Saved data entries
________________________

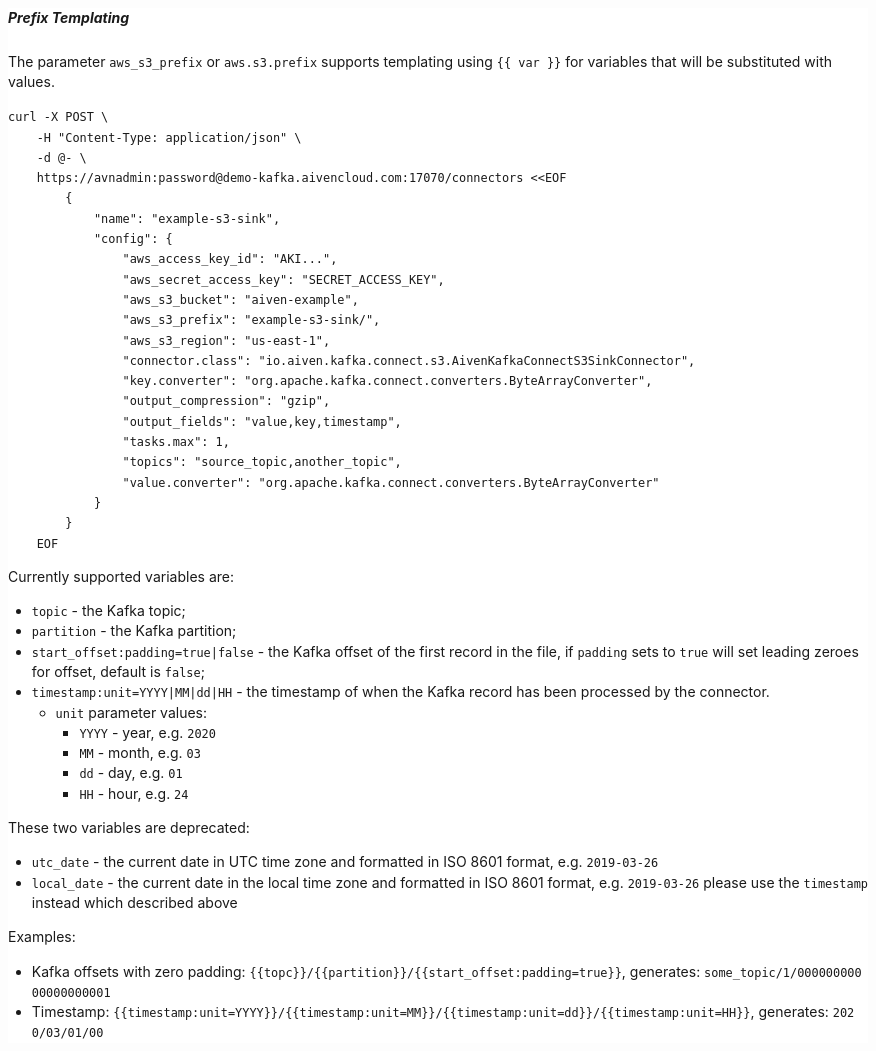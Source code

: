 ##### Prefix Templating
The parameter `aws_s3_prefix` or `aws.s3.prefix` supports templating using `{{ var }}` for variables that will be substituted with values.

```
curl -X POST \
    -H "Content-Type: application/json" \
    -d @- \
    https://avnadmin:password@demo-kafka.aivencloud.com:17070/connectors <<EOF
        {
            "name": "example-s3-sink",
            "config": {
                "aws_access_key_id": "AKI...",
                "aws_secret_access_key": "SECRET_ACCESS_KEY",
                "aws_s3_bucket": "aiven-example",
                "aws_s3_prefix": "example-s3-sink/",
                "aws_s3_region": "us-east-1",
                "connector.class": "io.aiven.kafka.connect.s3.AivenKafkaConnectS3SinkConnector",
                "key.converter": "org.apache.kafka.connect.converters.ByteArrayConverter",
                "output_compression": "gzip",
                "output_fields": "value,key,timestamp",
                "tasks.max": 1,
                "topics": "source_topic,another_topic",
                "value.converter": "org.apache.kafka.connect.converters.ByteArrayConverter"
            }
        }
    EOF
```

Currently supported variables are:
- `topic` - the Kafka topic;
- `partition` - the Kafka partition;
- `start_offset:padding=true|false` - the Kafka offset of the first record in the file, if `padding` sets to `true` will set leading zeroes for offset, default is `false`;
- `timestamp:unit=YYYY|MM|dd|HH` - the timestamp of when the Kafka record has been processed by the connector.
   - `unit` parameter values:
     - `YYYY` - year, e.g. `2020`
     - `MM` - month, e.g. `03`
     - `dd` - day, e.g. `01`
     - `HH` - hour, e.g. `24` 

These two variables are deprecated:
- `utc_date` - the current date in UTC time zone and formatted in ISO 8601 format, e.g. `2019-03-26`
- `local_date` - the current date in the local time zone and formatted in ISO 8601 format, e.g. `2019-03-26`
please use the `timestamp` instead which described above

Examples:
- Kafka offsets with zero padding: `{{topc}}/{{partition}}/{{start_offset:padding=true}}`, generates: `some_topic/1/00000000000000000001`
- Timestamp: `{{timestamp:unit=YYYY}}/{{timestamp:unit=MM}}/{{timestamp:unit=dd}}/{{timestamp:unit=HH}}`, generates: `2020/03/01/00`

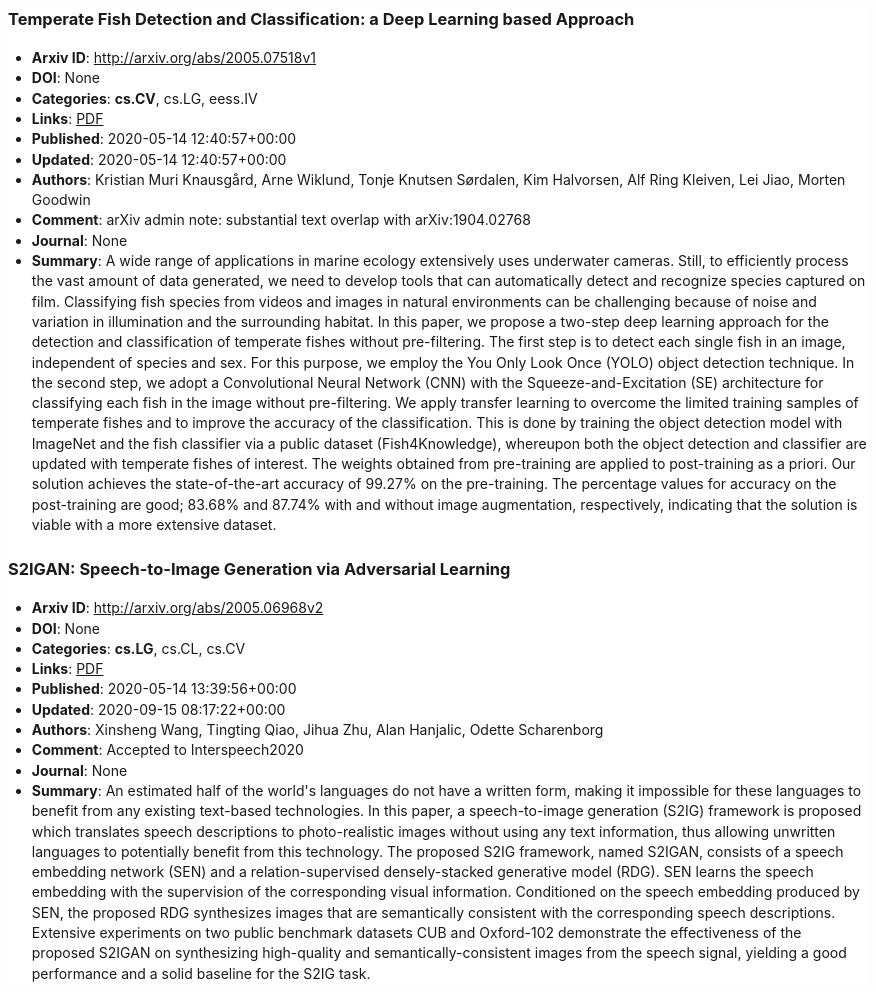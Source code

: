 

### Temperate Fish Detection and Classification: a Deep Learning based Approach
- **Arxiv ID**: http://arxiv.org/abs/2005.07518v1
- **DOI**: None
- **Categories**: **cs.CV**, cs.LG, eess.IV
- **Links**: [PDF](http://arxiv.org/pdf/2005.07518v1)
- **Published**: 2020-05-14 12:40:57+00:00
- **Updated**: 2020-05-14 12:40:57+00:00
- **Authors**: Kristian Muri Knausgård, Arne Wiklund, Tonje Knutsen Sørdalen, Kim Halvorsen, Alf Ring Kleiven, Lei Jiao, Morten Goodwin
- **Comment**: arXiv admin note: substantial text overlap with arXiv:1904.02768
- **Journal**: None
- **Summary**: A wide range of applications in marine ecology extensively uses underwater cameras. Still, to efficiently process the vast amount of data generated, we need to develop tools that can automatically detect and recognize species captured on film. Classifying fish species from videos and images in natural environments can be challenging because of noise and variation in illumination and the surrounding habitat. In this paper, we propose a two-step deep learning approach for the detection and classification of temperate fishes without pre-filtering. The first step is to detect each single fish in an image, independent of species and sex. For this purpose, we employ the You Only Look Once (YOLO) object detection technique. In the second step, we adopt a Convolutional Neural Network (CNN) with the Squeeze-and-Excitation (SE) architecture for classifying each fish in the image without pre-filtering. We apply transfer learning to overcome the limited training samples of temperate fishes and to improve the accuracy of the classification. This is done by training the object detection model with ImageNet and the fish classifier via a public dataset (Fish4Knowledge), whereupon both the object detection and classifier are updated with temperate fishes of interest. The weights obtained from pre-training are applied to post-training as a priori. Our solution achieves the state-of-the-art accuracy of 99.27\% on the pre-training. The percentage values for accuracy on the post-training are good; 83.68\% and 87.74\% with and without image augmentation, respectively, indicating that the solution is viable with a more extensive dataset.



### S2IGAN: Speech-to-Image Generation via Adversarial Learning
- **Arxiv ID**: http://arxiv.org/abs/2005.06968v2
- **DOI**: None
- **Categories**: **cs.LG**, cs.CL, cs.CV
- **Links**: [PDF](http://arxiv.org/pdf/2005.06968v2)
- **Published**: 2020-05-14 13:39:56+00:00
- **Updated**: 2020-09-15 08:17:22+00:00
- **Authors**: Xinsheng Wang, Tingting Qiao, Jihua Zhu, Alan Hanjalic, Odette Scharenborg
- **Comment**: Accepted to Interspeech2020
- **Journal**: None
- **Summary**: An estimated half of the world's languages do not have a written form, making it impossible for these languages to benefit from any existing text-based technologies. In this paper, a speech-to-image generation (S2IG) framework is proposed which translates speech descriptions to photo-realistic images without using any text information, thus allowing unwritten languages to potentially benefit from this technology. The proposed S2IG framework, named S2IGAN, consists of a speech embedding network (SEN) and a relation-supervised densely-stacked generative model (RDG). SEN learns the speech embedding with the supervision of the corresponding visual information. Conditioned on the speech embedding produced by SEN, the proposed RDG synthesizes images that are semantically consistent with the corresponding speech descriptions. Extensive experiments on two public benchmark datasets CUB and Oxford-102 demonstrate the effectiveness of the proposed S2IGAN on synthesizing high-quality and semantically-consistent images from the speech signal, yielding a good performance and a solid baseline for the S2IG task.
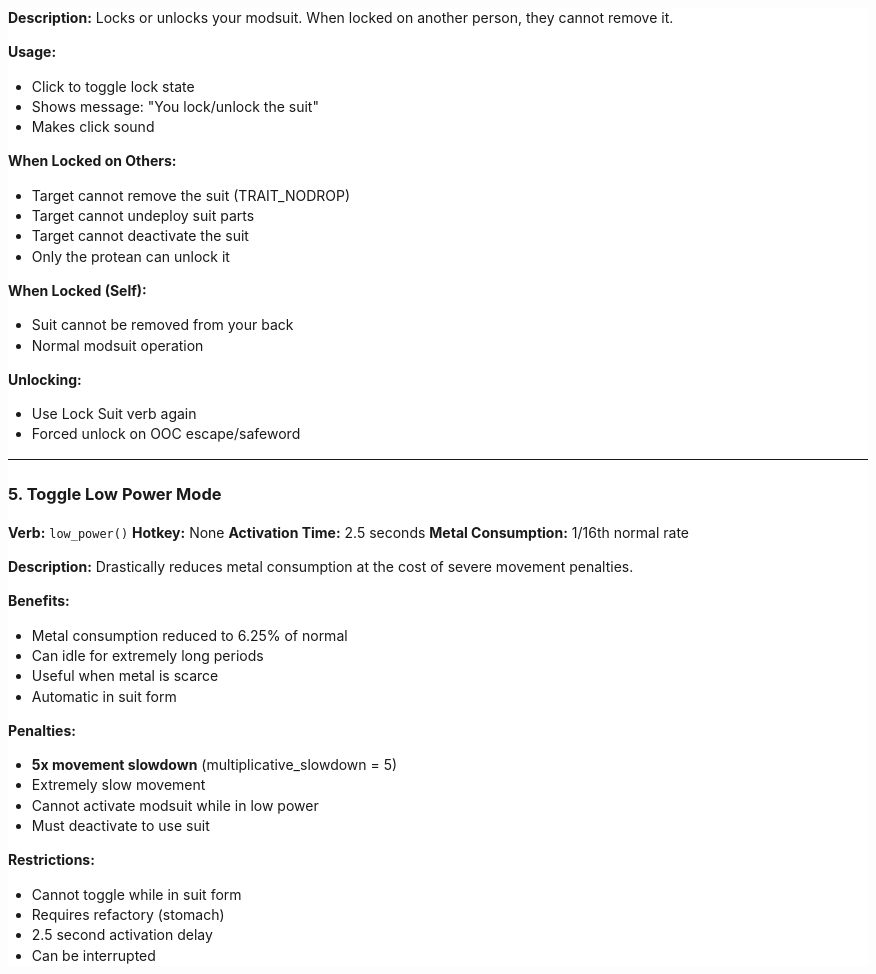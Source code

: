 **Description:**
Locks or unlocks your modsuit. When locked on another person, they cannot remove it.

**Usage:**

- Click to toggle lock state
- Shows message: "You lock/unlock the suit"
- Makes click sound

**When Locked on Others:**

- Target cannot remove the suit (TRAIT_NODROP)
- Target cannot undeploy suit parts
- Target cannot deactivate the suit
- Only the protean can unlock it

**When Locked (Self):**

- Suit cannot be removed from your back
- Normal modsuit operation

**Unlocking:**

- Use Lock Suit verb again
- Forced unlock on OOC escape/safeword

---

### 5. Toggle Low Power Mode

**Verb:** `low_power()`
**Hotkey:** None
**Activation Time:** 2.5 seconds
**Metal Consumption:** 1/16th normal rate

**Description:**
Drastically reduces metal consumption at the cost of severe movement penalties.

**Benefits:**

- Metal consumption reduced to 6.25% of normal
- Can idle for extremely long periods
- Useful when metal is scarce
- Automatic in suit form

**Penalties:**

- **5x movement slowdown** (multiplicative_slowdown = 5)
- Extremely slow movement
- Cannot activate modsuit while in low power
- Must deactivate to use suit

**Restrictions:**

- Cannot toggle while in suit form
- Requires refactory (stomach)
- 2.5 second activation delay
- Can be interrupted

________________________

Exercise aim
Start with the line above that contains "- Normal modsuit operation" and stop after the line that contains "1/16th normal rate". Output those lines exactly, and only those.

Task result
- Normal modsuit operation

**Unlocking:**

- Use Lock Suit verb again
- Forced unlock on OOC escape/safeword

---

### 5. Toggle Low Power Mode

**Verb:** `low_power()`
**Hotkey:** None
**Activation Time:** 2.5 seconds
**Metal Consumption:** 1/16th normal rate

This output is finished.